• TASK ITEM: Reproduce each of the entries that follow, exactly.

• Saved data entries:
┌────────

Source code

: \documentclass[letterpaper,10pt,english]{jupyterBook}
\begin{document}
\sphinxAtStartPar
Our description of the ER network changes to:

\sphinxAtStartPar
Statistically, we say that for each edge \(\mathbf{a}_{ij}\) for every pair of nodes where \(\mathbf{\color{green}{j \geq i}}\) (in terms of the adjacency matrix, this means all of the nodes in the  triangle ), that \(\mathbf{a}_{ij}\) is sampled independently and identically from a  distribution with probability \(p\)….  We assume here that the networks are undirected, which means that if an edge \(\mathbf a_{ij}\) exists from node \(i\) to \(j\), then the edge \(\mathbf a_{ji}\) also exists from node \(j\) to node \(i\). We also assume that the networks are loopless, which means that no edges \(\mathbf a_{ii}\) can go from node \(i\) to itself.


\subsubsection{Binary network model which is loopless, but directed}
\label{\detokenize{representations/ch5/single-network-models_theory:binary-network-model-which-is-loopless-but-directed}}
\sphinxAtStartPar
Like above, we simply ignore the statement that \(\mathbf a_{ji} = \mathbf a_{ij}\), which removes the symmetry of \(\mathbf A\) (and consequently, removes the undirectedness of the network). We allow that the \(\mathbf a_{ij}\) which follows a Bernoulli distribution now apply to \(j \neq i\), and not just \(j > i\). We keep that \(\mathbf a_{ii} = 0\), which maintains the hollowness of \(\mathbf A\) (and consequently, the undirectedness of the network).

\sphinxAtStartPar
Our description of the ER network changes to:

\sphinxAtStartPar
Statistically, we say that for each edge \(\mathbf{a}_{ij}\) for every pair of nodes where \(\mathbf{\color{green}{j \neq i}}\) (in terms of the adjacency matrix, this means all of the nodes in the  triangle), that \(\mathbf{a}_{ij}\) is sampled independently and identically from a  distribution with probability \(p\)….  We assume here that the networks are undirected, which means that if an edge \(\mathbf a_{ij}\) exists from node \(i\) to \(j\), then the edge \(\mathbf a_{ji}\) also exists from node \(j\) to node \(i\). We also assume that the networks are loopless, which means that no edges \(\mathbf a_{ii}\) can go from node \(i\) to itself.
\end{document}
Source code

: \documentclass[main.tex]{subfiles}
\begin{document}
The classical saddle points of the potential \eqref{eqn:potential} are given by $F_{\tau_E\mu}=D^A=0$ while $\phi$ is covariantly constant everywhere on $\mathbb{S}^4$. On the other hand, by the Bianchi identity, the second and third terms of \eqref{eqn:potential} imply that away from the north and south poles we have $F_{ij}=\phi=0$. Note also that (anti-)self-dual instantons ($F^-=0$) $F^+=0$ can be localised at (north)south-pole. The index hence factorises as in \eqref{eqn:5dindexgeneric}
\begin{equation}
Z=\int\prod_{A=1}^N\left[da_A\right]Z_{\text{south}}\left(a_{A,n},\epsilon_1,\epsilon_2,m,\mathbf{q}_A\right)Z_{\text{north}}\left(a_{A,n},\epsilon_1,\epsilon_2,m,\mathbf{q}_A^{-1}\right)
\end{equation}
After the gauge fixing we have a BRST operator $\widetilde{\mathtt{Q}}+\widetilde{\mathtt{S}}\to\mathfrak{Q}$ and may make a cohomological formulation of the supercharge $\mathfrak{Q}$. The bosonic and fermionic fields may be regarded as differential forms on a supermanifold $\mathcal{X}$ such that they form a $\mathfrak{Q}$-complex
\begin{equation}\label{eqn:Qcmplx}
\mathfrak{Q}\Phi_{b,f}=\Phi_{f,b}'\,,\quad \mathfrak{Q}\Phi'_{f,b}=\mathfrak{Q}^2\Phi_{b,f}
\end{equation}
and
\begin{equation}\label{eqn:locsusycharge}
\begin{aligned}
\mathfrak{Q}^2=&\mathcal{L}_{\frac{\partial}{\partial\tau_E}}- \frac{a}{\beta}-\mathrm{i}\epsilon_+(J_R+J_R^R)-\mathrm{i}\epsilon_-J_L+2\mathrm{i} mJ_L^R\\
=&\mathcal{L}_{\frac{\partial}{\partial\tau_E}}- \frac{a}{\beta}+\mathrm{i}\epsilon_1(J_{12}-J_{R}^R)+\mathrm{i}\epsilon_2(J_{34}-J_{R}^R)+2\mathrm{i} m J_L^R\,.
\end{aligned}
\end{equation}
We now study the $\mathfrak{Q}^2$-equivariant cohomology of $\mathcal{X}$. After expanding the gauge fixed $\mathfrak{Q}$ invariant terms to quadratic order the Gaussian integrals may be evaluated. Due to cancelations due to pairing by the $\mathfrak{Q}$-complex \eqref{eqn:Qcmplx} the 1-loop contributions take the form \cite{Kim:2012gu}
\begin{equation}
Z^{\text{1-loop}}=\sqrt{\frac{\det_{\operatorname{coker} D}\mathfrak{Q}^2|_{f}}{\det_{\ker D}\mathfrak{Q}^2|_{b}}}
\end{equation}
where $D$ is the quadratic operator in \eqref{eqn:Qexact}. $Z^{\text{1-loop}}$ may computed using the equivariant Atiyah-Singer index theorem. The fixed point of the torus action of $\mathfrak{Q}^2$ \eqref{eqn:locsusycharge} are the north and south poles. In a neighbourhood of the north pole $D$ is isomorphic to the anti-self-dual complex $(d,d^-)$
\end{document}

└────────

• SOLUTION TO THIS EXERCISE:
Source code

: \documentclass[letterpaper,10pt,english]{jupyterBook}
\begin{document}
\sphinxAtStartPar
Our description of the ER network changes to:

\sphinxAtStartPar
Statistically, we say that for each edge \(\mathbf{a}_{ij}\) for every pair of nodes where \(\mathbf{\color{green}{j \geq i}}\) (in terms of the adjacency matrix, this means all of the nodes in the  triangle ), that \(\mathbf{a}_{ij}\) is sampled independently and identically from a  distribution with probability \(p\)….  We assume here that the networks are undirected, which means that if an edge \(\mathbf a_{ij}\) exists from node \(i\) to \(j\), then the edge \(\mathbf a_{ji}\) also exists from node \(j\) to node \(i\). We also assume that the networks are loopless, which means that no edges \(\mathbf a_{ii}\) can go from node \(i\) to itself.


\subsubsection{Binary network model which is loopless, but directed}
\label{\detokenize{representations/ch5/single-network-models_theory:binary-network-model-which-is-loopless-but-directed}}
\sphinxAtStartPar
Like above, we simply ignore the statement that \(\mathbf a_{ji} = \mathbf a_{ij}\), which removes the symmetry of \(\mathbf A\) (and consequently, removes the undirectedness of the network). We allow that the \(\mathbf a_{ij}\) which follows a Bernoulli distribution now apply to \(j \neq i\), and not just \(j > i\). We keep that \(\mathbf a_{ii} = 0\), which maintains the hollowness of \(\mathbf A\) (and consequently, the undirectedness of the network).

\sphinxAtStartPar
Our description of the ER network changes to:

\sphinxAtStartPar
Statistically, we say that for each edge \(\mathbf{a}_{ij}\) for every pair of nodes where \(\mathbf{\color{green}{j \neq i}}\) (in terms of the adjacency matrix, this means all of the nodes in the  triangle), that \(\mathbf{a}_{ij}\) is sampled independently and identically from a  distribution with probability \(p\)….  We assume here that the networks are undirected, which means that if an edge \(\mathbf a_{ij}\) exists from node \(i\) to \(j\), then the edge \(\mathbf a_{ji}\) also exists from node \(j\) to node \(i\). We also assume that the networks are loopless, which means that no edges \(\mathbf a_{ii}\) can go from node \(i\) to itself.
\end{document}
Source code

: \documentclass[main.tex]{subfiles}
\begin{document}
The classical saddle points of the potential \eqref{eqn:potential} are given by $F_{\tau_E\mu}=D^A=0$ while $\phi$ is covariantly constant everywhere on $\mathbb{S}^4$. On the other hand, by the Bianchi identity, the second and third terms of \eqref{eqn:potential} imply that away from the north and south poles we have $F_{ij}=\phi=0$. Note also that (anti-)self-dual instantons ($F^-=0$) $F^+=0$ can be localised at (north)south-pole. The index hence factorises as in \eqref{eqn:5dindexgeneric}
\begin{equation}
Z=\int\prod_{A=1}^N\left[da_A\right]Z_{\text{south}}\left(a_{A,n},\epsilon_1,\epsilon_2,m,\mathbf{q}_A\right)Z_{\text{north}}\left(a_{A,n},\epsilon_1,\epsilon_2,m,\mathbf{q}_A^{-1}\right)
\end{equation}
After the gauge fixing we have a BRST operator $\widetilde{\mathtt{Q}}+\widetilde{\mathtt{S}}\to\mathfrak{Q}$ and may make a cohomological formulation of the supercharge $\mathfrak{Q}$. The bosonic and fermionic fields may be regarded as differential forms on a supermanifold $\mathcal{X}$ such that they form a $\mathfrak{Q}$-complex
\begin{equation}\label{eqn:Qcmplx}
\mathfrak{Q}\Phi_{b,f}=\Phi_{f,b}'\,,\quad \mathfrak{Q}\Phi'_{f,b}=\mathfrak{Q}^2\Phi_{b,f}
\end{equation}
and
\begin{equation}\label{eqn:locsusycharge}
\begin{aligned}
\mathfrak{Q}^2=&\mathcal{L}_{\frac{\partial}{\partial\tau_E}}- \frac{a}{\beta}-\mathrm{i}\epsilon_+(J_R+J_R^R)-\mathrm{i}\epsilon_-J_L+2\mathrm{i} mJ_L^R\\
=&\mathcal{L}_{\frac{\partial}{\partial\tau_E}}- \frac{a}{\beta}+\mathrm{i}\epsilon_1(J_{12}-J_{R}^R)+\mathrm{i}\epsilon_2(J_{34}-J_{R}^R)+2\mathrm{i} m J_L^R\,.
\end{aligned}
\end{equation}
We now study the $\mathfrak{Q}^2$-equivariant cohomology of $\mathcal{X}$. After expanding the gauge fixed $\mathfrak{Q}$ invariant terms to quadratic order the Gaussian integrals may be evaluated. Due to cancelations due to pairing by the $\mathfrak{Q}$-complex \eqref{eqn:Qcmplx} the 1-loop contributions take the form \cite{Kim:2012gu}
\begin{equation}
Z^{\text{1-loop}}=\sqrt{\frac{\det_{\operatorname{coker} D}\mathfrak{Q}^2|_{f}}{\det_{\ker D}\mathfrak{Q}^2|_{b}}}
\end{equation}
where $D$ is the quadratic operator in \eqref{eqn:Qexact}. $Z^{\text{1-loop}}$ may computed using the equivariant Atiyah-Singer index theorem. The fixed point of the torus action of $\mathfrak{Q}^2$ \eqref{eqn:locsusycharge} are the north and south poles. In a neighbourhood of the north pole $D$ is isomorphic to the anti-self-dual complex $(d,d^-)$
\end{document}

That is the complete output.